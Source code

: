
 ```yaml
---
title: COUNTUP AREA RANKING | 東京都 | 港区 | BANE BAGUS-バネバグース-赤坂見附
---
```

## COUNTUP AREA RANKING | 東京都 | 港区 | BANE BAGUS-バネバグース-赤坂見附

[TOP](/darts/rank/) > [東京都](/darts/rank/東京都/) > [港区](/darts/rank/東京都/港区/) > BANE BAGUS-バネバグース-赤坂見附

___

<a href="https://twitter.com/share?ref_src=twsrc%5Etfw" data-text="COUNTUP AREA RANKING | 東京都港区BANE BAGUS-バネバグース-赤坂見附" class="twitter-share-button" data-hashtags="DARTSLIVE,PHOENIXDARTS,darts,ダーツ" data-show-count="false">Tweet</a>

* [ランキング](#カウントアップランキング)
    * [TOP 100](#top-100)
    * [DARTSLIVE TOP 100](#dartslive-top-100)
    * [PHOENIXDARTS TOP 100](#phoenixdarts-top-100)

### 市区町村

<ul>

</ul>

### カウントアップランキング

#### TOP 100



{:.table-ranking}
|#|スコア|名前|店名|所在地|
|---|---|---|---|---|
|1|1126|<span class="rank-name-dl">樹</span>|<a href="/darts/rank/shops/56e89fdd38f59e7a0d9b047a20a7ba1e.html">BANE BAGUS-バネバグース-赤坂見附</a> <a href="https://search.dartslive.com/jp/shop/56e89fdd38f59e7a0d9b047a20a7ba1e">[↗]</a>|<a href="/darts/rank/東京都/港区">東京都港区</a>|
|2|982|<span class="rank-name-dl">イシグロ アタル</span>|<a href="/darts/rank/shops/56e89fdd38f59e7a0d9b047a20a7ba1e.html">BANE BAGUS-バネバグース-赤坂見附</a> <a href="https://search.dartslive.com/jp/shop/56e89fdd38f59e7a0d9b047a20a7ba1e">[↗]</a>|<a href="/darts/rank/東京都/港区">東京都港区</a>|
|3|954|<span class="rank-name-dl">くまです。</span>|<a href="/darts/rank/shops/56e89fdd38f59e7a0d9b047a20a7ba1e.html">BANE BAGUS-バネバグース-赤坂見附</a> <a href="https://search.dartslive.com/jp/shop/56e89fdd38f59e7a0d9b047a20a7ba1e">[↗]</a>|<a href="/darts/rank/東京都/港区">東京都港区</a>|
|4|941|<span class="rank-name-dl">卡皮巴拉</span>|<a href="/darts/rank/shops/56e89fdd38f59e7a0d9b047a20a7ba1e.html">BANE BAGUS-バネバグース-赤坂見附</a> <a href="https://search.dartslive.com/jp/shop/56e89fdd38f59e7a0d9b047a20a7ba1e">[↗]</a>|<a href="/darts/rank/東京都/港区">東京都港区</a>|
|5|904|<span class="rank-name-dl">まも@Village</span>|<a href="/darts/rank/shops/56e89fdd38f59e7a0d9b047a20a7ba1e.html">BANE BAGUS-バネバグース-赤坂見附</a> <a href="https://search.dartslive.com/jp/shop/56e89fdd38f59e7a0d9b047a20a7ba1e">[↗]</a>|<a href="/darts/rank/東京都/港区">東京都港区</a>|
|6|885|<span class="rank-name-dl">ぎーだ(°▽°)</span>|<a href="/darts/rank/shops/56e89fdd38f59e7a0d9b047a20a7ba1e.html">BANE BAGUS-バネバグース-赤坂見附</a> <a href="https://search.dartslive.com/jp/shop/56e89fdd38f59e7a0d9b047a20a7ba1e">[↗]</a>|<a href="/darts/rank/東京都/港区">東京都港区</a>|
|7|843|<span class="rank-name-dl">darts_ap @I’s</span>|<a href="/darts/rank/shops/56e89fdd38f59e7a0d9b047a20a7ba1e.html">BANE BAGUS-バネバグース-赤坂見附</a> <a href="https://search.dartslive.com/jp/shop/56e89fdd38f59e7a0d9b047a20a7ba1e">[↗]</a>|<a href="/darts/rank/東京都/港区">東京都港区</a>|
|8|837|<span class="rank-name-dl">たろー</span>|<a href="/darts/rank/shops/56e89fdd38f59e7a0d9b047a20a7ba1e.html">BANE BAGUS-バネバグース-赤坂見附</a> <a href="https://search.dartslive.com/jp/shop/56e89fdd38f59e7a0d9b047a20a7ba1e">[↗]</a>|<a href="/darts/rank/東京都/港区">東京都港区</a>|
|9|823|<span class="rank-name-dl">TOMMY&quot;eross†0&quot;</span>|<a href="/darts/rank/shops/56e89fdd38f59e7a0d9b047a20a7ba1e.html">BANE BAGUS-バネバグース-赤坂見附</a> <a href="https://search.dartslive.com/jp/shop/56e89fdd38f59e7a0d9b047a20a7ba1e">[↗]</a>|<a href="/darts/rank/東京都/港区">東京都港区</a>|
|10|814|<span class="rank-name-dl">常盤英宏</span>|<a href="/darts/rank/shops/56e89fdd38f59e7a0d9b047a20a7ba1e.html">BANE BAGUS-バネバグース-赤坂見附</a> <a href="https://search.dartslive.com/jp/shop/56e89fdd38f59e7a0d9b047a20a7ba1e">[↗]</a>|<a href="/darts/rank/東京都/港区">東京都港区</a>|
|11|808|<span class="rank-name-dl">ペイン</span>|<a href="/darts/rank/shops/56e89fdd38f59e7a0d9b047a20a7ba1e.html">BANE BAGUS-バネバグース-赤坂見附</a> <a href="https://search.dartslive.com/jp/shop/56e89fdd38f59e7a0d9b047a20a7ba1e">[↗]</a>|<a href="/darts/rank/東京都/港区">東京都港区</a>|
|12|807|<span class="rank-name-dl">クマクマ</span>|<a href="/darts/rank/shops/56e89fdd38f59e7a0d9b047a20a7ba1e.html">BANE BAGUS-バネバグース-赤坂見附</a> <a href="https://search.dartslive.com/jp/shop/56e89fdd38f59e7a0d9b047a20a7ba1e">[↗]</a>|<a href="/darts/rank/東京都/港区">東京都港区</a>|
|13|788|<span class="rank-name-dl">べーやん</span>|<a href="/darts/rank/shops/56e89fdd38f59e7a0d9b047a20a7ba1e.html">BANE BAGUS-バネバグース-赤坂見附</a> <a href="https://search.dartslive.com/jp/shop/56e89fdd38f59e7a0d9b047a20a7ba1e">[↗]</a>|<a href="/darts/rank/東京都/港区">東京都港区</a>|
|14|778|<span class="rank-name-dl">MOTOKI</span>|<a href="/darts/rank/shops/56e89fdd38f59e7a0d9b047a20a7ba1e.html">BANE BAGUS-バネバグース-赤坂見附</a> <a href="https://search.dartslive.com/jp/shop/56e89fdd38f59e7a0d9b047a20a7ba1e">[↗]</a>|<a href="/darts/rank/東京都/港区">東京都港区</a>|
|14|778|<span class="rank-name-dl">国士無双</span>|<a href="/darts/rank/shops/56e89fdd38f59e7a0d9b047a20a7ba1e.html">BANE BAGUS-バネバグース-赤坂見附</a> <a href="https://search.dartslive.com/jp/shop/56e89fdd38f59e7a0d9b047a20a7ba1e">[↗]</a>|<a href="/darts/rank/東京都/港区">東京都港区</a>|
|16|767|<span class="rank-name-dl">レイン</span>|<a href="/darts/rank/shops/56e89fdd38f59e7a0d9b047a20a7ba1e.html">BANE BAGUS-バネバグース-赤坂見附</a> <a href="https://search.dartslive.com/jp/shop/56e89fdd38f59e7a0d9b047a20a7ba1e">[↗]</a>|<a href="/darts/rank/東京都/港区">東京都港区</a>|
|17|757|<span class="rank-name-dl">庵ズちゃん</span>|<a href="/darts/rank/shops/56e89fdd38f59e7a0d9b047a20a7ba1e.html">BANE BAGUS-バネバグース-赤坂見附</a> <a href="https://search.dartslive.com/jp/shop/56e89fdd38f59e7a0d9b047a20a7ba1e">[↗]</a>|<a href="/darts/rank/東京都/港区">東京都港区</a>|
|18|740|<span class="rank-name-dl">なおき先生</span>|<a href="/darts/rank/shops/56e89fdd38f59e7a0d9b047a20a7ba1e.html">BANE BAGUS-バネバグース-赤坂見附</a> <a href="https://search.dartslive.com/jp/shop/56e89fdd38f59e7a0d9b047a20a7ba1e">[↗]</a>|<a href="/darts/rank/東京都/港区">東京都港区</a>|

—————

• **Directions**: Going through the data above, return each line with the word "AREA".

• **Finished task**:
title: COUNTUP AREA RANKING | 東京都 | 港区 | BANE BAGUS-バネバグース-赤坂見附
## COUNTUP AREA RANKING | 東京都 | 港区 | BANE BAGUS-バネバグース-赤坂見附
<a href="https://twitter.com/share?ref_src=twsrc%5Etfw" data-text="COUNTUP AREA RANKING | 東京都港区BANE BAGUS-バネバグース-赤坂見附" class="twitter-share-button" data-hashtags="DARTSLIVE,PHOENIXDARTS,darts,ダーツ" data-show-count="false">Tweet</a>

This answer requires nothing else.